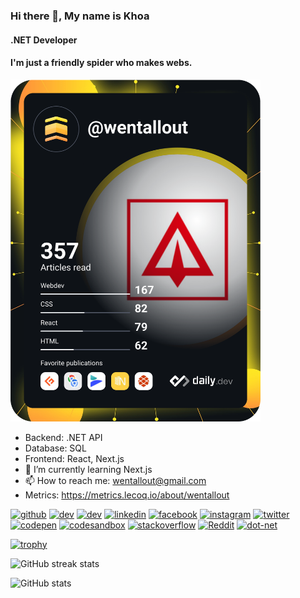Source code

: ### Hi there 👋, My name is Khoa
#### .NET Developer
#### I'm just a friendly spider who makes webs.


<img src="https://github.com/wentallout/wentallout/blob/main/devcard.svg" width="400" alt="wentallout"/>


- Backend: .NET API
- Database: SQL
- Frontend: React, Next.js
- 🌱 I’m currently learning Next.js 
- 📫 How to reach me: wentallout@gmail.com 
- Metrics: https://metrics.lecoq.io/about/wentallout


[<img src='https://cdn.jsdelivr.net/npm/simple-icons@3.0.1/icons/github.svg' alt='github' height='40'>](https://github.com/wentallout)  [<img src='https://cdn.jsdelivr.net/npm/simple-icons@3.0.1/icons/dev-dot-to.svg' alt='dev' height='40'>](https://dev.to/wentallout)  [<img src='https://cdn.jsdelivr.net/npm/simple-icons@3.0.1/icons/hashnode.svg' alt='dev' height='40'>](https://khoa.hashnode.dev)  [<img src='https://cdn.jsdelivr.net/npm/simple-icons@3.0.1/icons/linkedin.svg' alt='linkedin' height='40'>](https://www.linkedin.com/in/wentallout/)  [<img src='https://cdn.jsdelivr.net/npm/simple-icons@3.0.1/icons/facebook.svg' alt='facebook' height='40'>](https://www.facebook.com/wentallout)  [<img src='https://cdn.jsdelivr.net/npm/simple-icons@3.0.1/icons/instagram.svg' alt='instagram' height='40'>](https://www.instagram.com/wentallout/)  [<img src='https://cdn.jsdelivr.net/npm/simple-icons@3.0.1/icons/twitter.svg' alt='twitter' height='40'>](https://twitter.com/wentallout)  [<img src='https://cdn.jsdelivr.net/npm/simple-icons@3.0.1/icons/codepen.svg' alt='codepen' height='40'>](https://codepen.io/wentallout)  [<img src='https://cdn.jsdelivr.net/npm/simple-icons@3.0.1/icons/codesandbox.svg' alt='codesandbox' height='40'>](https://codesandbox.io/u/wentallout)  [<img src='https://cdn.jsdelivr.net/npm/simple-icons@3.0.1/icons/stackoverflow.svg' alt='stackoverflow' height='40'>](https://stackoverflow.com/users/16993772)  [<img src='https://cdn.jsdelivr.net/npm/simple-icons@3.0.1/icons/reddit.svg' alt='Reddit' height='40'>](https://www.reddit.com/user/wentallout)  [<img src='https://cdn.jsdelivr.net/npm/simple-icons@3.0.1/icons/dot-net.svg' alt='dot-net' height='40'>](https://docs.microsoft.com/en-us/dotnet/)  

[![trophy](https://github-profile-trophy.vercel.app/?username=wentallout&row=2&column=3&theme=onedark)](https://github.com/ryo-ma/github-profile-trophy)

![GitHub streak stats](https://github-readme-streak-stats.herokuapp.com/?user=wentallout&theme=onedark)
 
![GitHub stats](https://github-readme-stats.vercel.app/api?username=wentallout&show_icons=true&theme=onedark)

==*==

Take from the listing every line in which the word "readme" appears.

- [YOUR SOLUTION]:
![GitHub streak stats](https://github-readme-streak-stats.herokuapp.com/?user=wentallout&theme=onedark)
![GitHub stats](https://github-readme-stats.vercel.app/api?username=wentallout&show_icons=true&theme=onedark)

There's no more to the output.